Powerwash repair can leave behind incorrect dev_image directory
Reported by
jrbarnette@chromium.org,
Apr 13 2016
|
|||||||||
Issue description
In some cases, if powerwash repair fails, it can leave behind
a broken DUT that improperly passes verify checks.
Here's a snippet of history from a particular DUT:
2016-04-11 22:39:35 -- http://cautotest/tko/retrieve_logs.cgi?job=/results/hosts/chromeos4-row1-rack3-host13/413056-provision/
2016-04-11 22:36:20 OK http://cautotest/tko/retrieve_logs.cgi?job=/results/hosts/chromeos4-row1-rack3-host13/413029-verify/
2016-04-11 22:06:03 NO http://cautotest/tko/retrieve_logs.cgi?job=/results/hosts/chromeos4-row1-rack3-host13/412944-repair/
2016-04-11 22:02:02 -- http://cautotest/tko/retrieve_logs.cgi?job=/results/hosts/chromeos4-row1-rack3-host13/412923-provision/
The provision at 22:02 failed because of a CQ bug that made
the DUT unable to perform AU (the DUT had no working servo).
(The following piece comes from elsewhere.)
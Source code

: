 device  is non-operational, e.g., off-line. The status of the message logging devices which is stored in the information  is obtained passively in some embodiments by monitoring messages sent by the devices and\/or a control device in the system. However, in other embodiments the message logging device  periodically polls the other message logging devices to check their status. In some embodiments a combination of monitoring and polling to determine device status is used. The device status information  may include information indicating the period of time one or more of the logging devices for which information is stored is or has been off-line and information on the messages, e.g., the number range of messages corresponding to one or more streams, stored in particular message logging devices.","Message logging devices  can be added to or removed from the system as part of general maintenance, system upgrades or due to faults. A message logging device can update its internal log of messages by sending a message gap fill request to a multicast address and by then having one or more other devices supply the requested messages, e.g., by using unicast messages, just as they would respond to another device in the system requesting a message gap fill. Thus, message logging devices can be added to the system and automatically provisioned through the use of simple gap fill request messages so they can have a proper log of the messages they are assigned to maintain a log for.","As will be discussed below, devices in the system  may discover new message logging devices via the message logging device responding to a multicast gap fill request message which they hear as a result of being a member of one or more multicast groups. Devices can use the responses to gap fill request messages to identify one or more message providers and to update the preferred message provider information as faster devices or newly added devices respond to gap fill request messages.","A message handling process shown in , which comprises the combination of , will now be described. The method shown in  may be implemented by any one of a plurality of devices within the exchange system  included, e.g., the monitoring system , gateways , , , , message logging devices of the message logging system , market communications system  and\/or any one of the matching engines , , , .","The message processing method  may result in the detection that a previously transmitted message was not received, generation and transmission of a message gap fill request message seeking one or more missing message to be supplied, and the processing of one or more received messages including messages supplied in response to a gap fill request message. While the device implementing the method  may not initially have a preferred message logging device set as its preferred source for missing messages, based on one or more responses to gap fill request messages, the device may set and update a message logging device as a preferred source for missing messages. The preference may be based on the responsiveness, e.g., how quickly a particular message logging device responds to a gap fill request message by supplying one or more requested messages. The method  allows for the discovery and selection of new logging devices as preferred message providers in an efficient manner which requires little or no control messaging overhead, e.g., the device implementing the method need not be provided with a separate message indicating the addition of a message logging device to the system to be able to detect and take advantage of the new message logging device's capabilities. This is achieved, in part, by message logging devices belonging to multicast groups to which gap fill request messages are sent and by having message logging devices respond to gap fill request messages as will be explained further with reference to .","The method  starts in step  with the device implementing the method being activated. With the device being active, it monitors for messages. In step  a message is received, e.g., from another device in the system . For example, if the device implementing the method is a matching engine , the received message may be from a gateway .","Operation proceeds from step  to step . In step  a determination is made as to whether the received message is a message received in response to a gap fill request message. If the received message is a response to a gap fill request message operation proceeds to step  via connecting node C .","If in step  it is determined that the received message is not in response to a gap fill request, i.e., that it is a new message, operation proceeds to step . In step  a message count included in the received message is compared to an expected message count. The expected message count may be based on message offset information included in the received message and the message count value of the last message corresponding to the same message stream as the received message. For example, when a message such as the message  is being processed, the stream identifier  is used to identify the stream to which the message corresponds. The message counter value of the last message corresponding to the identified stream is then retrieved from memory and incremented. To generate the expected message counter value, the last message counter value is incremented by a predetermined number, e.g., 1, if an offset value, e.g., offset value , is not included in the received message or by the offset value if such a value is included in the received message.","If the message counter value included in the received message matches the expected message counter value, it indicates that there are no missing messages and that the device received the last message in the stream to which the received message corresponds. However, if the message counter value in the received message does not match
The repair at 22:06 failed, because AU was the only available
option for repair, and the DUT was unable. However, the repair
did run power wash, and successfully ran stateful update. The
result was that the DUT was left with a pending, working stateful
update that gets applied on the next reboot.
Normally, powerwash makes a DUT fail verify until repaired.
However, the application of the stateful update makes the DUT
appear healthy, because:
1) The python interpreter reappears in /usr/local/bin, and
2) The stateful update regenerates /var/tmp, which clobbers
the /var/tmp/provision_failed flag file.
I don't fully understand how this happened, because I can't see
where the reboot happened in the sequence above. However, the
fact that the DUT passed verify after powerwash is pretty much
dispositve: only a successful stateful_update could do that.
,
Apr 13 2016
I think an analogous problem can happen if stateful update fails,
but the AU step succeeds: On the next boot the DUT will have a
new build with an out-of-date stateful. This might not have the
same consequence of a false repair success, though.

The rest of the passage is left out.